====== Material shown
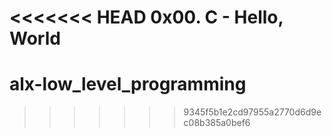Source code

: <<<<<<< HEAD
0x00. C - Hello, World
=======
# alx-low_level_programming
>>>>>>> 9345f5b1e2cd97955a2770d6d9ec08b385a0bef6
============
Above are the records; give them all again exactly, apart from the pictures.

Source code

: <<<<<<< HEAD
0x00. C - Hello, World
=======
# alx-low_level_programming
>>>>>>> 9345f5b1e2cd97955a2770d6d9ec08b385a0bef6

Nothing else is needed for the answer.